(Stored data entries)

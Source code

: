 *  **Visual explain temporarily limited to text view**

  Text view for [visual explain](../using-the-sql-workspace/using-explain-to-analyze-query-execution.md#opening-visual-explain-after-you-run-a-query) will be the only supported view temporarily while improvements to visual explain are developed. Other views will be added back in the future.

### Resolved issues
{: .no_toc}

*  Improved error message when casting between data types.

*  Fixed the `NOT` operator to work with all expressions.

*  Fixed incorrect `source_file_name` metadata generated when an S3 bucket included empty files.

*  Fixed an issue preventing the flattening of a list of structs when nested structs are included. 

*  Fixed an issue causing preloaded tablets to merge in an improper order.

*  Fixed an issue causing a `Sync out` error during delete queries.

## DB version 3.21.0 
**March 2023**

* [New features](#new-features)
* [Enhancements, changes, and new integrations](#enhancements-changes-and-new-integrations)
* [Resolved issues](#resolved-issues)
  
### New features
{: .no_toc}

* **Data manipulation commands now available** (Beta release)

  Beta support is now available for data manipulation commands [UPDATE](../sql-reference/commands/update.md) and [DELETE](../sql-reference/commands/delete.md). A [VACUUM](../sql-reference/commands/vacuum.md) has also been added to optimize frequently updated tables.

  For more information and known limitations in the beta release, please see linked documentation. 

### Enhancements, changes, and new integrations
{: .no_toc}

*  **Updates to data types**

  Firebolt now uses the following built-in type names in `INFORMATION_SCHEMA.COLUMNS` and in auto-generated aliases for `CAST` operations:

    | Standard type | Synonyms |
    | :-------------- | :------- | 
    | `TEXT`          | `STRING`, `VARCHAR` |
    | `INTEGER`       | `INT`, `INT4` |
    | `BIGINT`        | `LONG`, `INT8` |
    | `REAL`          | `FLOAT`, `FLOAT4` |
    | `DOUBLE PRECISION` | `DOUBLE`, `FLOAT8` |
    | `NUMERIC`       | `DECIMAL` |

==

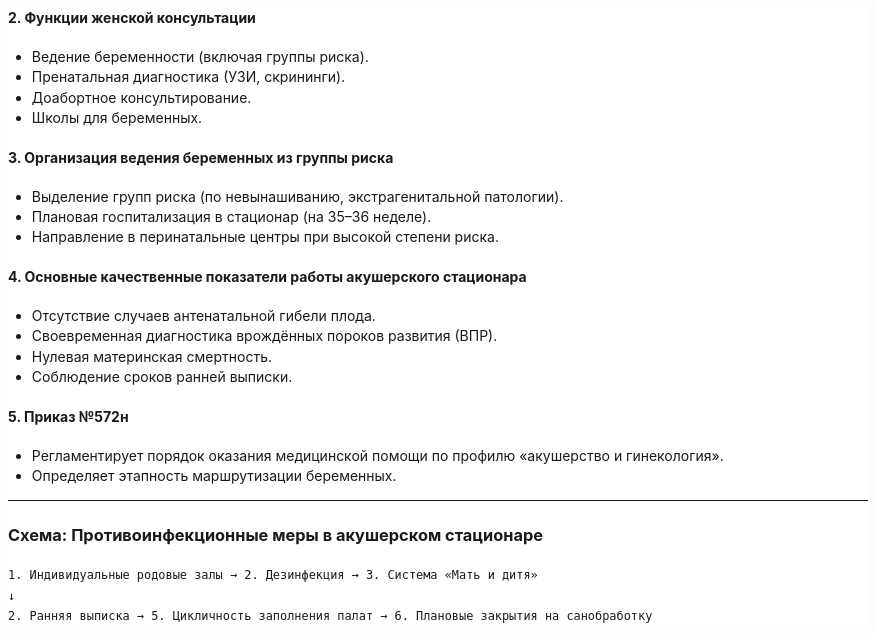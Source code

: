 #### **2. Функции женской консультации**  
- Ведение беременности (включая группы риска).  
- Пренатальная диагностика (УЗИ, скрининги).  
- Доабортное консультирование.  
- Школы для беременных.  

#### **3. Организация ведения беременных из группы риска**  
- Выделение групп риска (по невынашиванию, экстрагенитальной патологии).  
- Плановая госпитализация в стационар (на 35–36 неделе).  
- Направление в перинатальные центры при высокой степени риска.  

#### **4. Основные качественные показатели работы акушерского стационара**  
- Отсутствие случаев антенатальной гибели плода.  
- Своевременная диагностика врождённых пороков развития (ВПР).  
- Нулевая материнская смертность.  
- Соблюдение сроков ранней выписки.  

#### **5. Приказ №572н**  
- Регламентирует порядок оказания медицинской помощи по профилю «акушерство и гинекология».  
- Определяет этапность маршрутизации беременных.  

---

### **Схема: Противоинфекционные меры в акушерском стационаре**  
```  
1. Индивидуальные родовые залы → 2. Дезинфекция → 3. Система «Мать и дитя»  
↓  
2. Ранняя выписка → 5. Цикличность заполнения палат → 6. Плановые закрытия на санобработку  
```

- _Problem to work on_:
For the word "causing", find every line in the data that holds it and copy that line.

- _Solution to this task_:
*  Fixed an issue causing preloaded tablets to merge in an improper order.
*  Fixed an issue causing a `Sync out` error during delete queries.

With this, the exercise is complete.